[Data entries]
Content starts
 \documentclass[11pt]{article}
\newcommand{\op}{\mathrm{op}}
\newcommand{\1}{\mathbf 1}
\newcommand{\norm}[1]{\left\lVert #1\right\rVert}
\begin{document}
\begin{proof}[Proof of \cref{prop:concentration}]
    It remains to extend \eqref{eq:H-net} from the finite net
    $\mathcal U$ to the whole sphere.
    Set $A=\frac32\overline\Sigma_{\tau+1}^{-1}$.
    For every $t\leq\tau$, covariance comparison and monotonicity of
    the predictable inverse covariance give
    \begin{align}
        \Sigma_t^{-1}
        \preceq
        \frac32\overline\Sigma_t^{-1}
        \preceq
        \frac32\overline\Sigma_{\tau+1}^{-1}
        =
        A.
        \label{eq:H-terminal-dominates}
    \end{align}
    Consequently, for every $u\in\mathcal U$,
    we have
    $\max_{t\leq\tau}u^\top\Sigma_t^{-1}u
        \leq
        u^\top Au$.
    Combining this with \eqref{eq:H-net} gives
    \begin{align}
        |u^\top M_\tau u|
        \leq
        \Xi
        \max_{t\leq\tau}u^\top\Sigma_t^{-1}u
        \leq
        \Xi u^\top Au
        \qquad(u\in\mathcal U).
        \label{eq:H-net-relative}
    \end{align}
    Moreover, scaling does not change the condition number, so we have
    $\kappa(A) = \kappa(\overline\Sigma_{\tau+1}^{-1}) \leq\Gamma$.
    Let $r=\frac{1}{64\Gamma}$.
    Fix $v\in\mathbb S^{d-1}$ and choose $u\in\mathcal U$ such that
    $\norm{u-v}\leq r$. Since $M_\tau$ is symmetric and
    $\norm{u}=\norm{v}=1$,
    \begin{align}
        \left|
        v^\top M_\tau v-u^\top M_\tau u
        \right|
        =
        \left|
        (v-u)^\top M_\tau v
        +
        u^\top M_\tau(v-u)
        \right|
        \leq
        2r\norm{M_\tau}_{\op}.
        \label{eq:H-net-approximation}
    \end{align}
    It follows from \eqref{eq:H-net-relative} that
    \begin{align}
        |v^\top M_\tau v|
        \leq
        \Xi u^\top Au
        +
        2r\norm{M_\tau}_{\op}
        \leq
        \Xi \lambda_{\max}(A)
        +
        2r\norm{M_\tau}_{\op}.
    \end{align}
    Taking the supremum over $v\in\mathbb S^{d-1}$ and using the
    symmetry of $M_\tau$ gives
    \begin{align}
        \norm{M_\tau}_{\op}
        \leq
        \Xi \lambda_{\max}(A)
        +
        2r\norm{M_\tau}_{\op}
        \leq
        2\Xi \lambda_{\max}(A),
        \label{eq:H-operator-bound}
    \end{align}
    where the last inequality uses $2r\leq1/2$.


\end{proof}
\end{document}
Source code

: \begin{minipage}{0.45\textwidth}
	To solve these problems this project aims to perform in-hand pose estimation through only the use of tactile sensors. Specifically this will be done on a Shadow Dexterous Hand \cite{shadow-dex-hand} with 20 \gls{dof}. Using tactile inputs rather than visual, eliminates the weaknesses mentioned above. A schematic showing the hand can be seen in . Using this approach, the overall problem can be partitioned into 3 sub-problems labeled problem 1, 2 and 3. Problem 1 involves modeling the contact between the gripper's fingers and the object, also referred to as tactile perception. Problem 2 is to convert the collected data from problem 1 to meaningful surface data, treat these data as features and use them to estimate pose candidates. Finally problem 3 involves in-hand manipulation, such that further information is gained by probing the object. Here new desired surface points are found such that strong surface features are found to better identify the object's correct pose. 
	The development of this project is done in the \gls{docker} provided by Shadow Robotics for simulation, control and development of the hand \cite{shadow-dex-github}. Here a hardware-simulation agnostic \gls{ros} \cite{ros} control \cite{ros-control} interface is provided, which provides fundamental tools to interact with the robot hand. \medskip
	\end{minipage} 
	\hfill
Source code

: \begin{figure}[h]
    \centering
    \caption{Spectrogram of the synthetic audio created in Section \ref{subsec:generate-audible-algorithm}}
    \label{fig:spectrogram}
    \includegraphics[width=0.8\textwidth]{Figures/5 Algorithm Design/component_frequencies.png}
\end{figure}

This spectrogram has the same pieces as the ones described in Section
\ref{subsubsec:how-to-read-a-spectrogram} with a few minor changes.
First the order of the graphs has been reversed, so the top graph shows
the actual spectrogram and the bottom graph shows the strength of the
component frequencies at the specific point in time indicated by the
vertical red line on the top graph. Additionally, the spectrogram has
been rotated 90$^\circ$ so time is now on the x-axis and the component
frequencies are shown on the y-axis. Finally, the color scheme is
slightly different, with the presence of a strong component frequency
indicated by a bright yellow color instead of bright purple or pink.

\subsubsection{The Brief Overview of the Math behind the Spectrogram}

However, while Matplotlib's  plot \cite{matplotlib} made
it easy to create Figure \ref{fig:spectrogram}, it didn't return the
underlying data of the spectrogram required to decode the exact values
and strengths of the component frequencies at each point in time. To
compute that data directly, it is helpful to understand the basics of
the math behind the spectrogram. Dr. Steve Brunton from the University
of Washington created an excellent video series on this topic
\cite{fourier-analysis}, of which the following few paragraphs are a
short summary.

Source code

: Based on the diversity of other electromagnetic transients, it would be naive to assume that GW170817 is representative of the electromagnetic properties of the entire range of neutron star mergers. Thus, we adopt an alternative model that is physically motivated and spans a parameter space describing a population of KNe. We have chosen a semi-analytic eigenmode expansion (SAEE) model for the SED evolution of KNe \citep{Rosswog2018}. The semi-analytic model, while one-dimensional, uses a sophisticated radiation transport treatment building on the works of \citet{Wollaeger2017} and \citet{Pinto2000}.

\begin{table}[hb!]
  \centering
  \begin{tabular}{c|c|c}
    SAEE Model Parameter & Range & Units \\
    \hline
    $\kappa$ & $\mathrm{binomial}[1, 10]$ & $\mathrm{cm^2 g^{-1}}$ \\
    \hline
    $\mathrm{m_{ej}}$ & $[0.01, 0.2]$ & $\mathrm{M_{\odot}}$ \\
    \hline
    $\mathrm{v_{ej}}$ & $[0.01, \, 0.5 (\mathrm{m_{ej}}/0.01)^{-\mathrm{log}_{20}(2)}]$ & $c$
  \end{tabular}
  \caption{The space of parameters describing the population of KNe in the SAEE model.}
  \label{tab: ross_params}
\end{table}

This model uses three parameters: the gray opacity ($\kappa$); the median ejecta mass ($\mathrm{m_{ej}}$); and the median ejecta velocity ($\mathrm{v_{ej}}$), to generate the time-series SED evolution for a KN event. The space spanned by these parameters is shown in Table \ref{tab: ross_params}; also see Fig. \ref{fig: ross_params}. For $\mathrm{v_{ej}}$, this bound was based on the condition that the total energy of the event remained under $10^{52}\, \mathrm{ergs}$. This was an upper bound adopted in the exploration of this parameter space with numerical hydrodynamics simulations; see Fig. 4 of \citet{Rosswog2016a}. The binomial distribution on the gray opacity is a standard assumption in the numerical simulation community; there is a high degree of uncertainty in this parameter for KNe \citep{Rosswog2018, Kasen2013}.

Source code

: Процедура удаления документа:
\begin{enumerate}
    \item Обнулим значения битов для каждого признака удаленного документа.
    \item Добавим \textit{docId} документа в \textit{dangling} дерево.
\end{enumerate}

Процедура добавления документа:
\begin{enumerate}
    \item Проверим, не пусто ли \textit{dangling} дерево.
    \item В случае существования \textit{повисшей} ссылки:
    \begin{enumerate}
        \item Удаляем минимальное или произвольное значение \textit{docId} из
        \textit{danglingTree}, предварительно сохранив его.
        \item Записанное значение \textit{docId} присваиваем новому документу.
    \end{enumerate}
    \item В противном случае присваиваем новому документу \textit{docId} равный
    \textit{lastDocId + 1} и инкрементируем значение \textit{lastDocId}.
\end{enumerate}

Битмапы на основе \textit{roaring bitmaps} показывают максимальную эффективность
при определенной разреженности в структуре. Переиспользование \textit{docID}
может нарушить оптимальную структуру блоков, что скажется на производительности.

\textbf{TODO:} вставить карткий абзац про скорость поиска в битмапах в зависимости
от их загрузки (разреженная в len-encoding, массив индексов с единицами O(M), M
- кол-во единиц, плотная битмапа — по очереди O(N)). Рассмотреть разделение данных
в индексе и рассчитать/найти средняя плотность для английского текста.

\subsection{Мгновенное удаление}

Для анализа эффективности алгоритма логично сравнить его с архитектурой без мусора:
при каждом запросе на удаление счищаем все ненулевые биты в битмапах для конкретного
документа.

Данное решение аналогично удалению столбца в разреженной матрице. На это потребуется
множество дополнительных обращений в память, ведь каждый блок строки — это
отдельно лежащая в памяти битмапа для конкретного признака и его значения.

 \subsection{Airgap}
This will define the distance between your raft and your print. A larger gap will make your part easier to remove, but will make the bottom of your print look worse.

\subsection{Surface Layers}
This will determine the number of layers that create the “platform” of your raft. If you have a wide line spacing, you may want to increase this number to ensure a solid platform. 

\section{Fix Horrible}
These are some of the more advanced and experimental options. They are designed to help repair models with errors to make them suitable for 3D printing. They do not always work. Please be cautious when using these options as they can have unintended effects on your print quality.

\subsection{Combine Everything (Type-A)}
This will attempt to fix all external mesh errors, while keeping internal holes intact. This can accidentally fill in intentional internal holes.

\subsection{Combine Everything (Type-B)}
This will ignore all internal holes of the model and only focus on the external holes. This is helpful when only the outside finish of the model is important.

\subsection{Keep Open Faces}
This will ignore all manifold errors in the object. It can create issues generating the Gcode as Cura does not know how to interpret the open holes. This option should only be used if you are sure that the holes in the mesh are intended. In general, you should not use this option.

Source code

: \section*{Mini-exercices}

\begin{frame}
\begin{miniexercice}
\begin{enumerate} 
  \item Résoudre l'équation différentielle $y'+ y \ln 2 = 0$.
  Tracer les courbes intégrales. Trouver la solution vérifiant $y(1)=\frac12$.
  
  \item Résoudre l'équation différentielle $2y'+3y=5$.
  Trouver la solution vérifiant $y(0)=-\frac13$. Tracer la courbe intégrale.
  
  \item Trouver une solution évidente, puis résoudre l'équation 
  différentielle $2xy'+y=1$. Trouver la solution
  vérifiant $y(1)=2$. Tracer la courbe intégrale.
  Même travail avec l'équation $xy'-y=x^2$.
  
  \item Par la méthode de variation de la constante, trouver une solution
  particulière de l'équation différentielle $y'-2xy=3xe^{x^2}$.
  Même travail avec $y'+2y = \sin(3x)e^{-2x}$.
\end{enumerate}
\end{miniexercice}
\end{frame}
Content ends
# PROBLEM TO SOLVE
Give back precisely the lines above that start at the line containing "Trouver la solution vérifiant $y(0)=-\frac13$." and end at the line containing "particulière de l'équation", inclusive. No other lines belong in the output.

# ANSWER SPACE
  Trouver la solution vérifiant $y(0)=-\frac13$. Tracer la courbe intégrale.
  
  \item Trouver une solution évidente, puis résoudre l'équation 
  différentielle $2xy'+y=1$. Trouver la solution
  vérifiant $y(1)=2$. Tracer la courbe intégrale.
  Même travail avec l'équation $xy'-y=x^2$.
  
  \item Par la méthode de variation de la constante, trouver une solution
  particulière de l'équation différentielle $y'-2xy=3xe^{x^2}$.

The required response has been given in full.